__Aim of the exercise__. The string "communications" appears in some lines of the entries that follow; copy each such line.
*** Source data ***
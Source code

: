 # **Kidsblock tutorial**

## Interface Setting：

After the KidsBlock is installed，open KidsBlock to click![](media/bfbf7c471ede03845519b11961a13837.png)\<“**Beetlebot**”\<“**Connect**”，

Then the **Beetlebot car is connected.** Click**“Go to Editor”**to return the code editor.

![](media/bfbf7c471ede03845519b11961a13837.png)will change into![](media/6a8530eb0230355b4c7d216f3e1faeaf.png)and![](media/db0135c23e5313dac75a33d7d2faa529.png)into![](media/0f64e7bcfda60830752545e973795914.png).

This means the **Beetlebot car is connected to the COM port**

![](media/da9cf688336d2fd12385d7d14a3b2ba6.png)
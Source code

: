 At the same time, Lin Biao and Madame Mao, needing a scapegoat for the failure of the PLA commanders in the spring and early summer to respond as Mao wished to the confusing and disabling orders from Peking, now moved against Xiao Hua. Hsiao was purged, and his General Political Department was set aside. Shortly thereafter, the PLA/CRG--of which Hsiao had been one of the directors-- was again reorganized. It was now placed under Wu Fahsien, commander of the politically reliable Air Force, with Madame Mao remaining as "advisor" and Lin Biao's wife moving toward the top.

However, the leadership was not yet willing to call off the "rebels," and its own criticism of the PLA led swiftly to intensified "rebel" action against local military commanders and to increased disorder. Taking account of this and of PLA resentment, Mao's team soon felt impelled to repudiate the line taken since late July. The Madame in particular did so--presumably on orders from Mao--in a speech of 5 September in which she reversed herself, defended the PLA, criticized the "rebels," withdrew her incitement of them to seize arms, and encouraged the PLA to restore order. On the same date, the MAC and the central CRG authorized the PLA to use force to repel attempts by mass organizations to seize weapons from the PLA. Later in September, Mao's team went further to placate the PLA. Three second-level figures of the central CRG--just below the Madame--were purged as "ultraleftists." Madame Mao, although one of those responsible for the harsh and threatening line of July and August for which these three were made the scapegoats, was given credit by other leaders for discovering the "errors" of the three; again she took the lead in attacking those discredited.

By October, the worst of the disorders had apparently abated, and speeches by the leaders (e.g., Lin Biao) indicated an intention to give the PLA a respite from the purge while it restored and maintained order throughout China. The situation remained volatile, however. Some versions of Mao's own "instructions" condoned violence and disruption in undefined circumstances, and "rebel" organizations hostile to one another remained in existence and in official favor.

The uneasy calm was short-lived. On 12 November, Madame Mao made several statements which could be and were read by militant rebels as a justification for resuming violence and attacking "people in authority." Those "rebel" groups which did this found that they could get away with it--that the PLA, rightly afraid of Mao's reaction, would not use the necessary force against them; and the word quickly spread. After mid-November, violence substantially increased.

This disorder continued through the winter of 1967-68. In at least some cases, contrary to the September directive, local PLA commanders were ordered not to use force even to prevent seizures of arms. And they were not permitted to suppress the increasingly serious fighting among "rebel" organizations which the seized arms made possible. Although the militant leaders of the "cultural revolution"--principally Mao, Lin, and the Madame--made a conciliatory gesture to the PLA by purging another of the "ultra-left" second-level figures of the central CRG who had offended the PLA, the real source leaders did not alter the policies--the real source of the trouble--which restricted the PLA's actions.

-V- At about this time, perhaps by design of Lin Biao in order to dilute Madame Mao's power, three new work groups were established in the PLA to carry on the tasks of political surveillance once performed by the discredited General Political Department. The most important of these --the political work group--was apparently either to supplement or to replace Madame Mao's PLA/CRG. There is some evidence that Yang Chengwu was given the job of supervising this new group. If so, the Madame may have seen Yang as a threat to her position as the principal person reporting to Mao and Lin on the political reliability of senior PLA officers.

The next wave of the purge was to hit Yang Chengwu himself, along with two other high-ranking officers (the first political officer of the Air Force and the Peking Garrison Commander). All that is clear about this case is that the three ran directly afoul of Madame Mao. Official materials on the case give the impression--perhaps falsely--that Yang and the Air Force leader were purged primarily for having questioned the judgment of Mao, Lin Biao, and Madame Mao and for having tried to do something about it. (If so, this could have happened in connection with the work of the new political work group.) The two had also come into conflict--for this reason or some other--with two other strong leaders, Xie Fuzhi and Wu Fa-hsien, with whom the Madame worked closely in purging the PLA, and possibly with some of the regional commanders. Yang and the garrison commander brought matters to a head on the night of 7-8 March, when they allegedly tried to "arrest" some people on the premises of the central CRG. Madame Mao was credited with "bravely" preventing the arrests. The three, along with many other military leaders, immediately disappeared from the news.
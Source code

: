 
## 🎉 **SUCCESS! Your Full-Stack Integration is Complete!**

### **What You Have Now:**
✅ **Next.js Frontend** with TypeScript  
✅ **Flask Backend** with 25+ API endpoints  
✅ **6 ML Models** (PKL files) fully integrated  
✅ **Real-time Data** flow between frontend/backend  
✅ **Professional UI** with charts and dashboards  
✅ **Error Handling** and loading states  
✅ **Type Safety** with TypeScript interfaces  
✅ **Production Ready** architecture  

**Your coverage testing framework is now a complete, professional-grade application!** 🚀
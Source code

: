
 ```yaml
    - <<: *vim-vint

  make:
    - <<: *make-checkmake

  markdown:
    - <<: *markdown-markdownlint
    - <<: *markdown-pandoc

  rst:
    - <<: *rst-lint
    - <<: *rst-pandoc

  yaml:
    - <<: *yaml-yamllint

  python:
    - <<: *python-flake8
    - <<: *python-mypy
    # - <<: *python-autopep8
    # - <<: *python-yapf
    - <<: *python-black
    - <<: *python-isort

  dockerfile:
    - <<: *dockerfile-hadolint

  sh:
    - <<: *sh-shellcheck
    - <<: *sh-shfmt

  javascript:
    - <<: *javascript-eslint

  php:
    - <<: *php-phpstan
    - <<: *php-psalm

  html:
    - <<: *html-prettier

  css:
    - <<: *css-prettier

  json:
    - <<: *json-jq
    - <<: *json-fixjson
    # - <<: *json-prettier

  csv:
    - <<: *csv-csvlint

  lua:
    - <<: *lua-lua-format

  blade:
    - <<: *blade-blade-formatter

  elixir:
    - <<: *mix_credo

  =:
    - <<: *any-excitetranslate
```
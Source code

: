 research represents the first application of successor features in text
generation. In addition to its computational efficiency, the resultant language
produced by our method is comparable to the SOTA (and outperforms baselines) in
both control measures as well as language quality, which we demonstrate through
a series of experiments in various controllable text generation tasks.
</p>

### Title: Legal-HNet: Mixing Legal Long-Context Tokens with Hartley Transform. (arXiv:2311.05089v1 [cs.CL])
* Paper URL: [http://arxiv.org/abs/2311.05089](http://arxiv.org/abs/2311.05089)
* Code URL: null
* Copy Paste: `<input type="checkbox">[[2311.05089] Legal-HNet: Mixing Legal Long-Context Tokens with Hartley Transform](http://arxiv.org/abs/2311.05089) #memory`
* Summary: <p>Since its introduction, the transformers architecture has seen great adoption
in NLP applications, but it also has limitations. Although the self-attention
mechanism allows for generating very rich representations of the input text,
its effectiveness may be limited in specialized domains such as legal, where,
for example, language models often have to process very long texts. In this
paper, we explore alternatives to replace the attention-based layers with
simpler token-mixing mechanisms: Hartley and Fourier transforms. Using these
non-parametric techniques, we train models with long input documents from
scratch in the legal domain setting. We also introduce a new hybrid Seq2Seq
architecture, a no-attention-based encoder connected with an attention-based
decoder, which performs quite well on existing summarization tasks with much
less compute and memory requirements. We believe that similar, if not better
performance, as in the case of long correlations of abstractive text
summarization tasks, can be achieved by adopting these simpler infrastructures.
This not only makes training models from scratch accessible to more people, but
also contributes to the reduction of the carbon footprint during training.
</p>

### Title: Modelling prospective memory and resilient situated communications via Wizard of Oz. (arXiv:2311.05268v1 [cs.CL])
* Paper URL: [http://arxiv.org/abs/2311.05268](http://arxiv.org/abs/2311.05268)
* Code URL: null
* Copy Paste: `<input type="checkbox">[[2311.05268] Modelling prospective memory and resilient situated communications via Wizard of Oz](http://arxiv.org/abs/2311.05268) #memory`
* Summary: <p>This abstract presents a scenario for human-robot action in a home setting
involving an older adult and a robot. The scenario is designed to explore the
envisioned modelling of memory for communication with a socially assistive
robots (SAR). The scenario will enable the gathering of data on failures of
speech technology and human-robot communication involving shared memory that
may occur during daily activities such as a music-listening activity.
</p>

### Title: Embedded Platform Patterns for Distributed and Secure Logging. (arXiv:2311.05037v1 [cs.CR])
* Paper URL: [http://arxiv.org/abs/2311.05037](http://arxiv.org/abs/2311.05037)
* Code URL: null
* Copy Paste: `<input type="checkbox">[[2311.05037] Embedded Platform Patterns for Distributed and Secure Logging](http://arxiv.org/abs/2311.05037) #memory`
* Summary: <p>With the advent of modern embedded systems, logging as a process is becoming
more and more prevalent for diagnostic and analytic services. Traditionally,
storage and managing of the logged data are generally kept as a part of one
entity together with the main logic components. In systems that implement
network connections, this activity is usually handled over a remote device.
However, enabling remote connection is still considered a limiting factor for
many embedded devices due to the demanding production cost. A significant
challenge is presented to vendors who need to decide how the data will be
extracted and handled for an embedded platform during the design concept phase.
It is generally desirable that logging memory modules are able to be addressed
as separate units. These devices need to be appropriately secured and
***
__Solution for this problem__.
### Title: Modelling prospective memory and resilient situated communications via Wizard of Oz. (arXiv:2311.05268v1 [cs.CL])
* Copy Paste: `<input type="checkbox">[[2311.05268] Modelling prospective memory and resilient situated communications via Wizard of Oz](http://arxiv.org/abs/2311.05268) #memory`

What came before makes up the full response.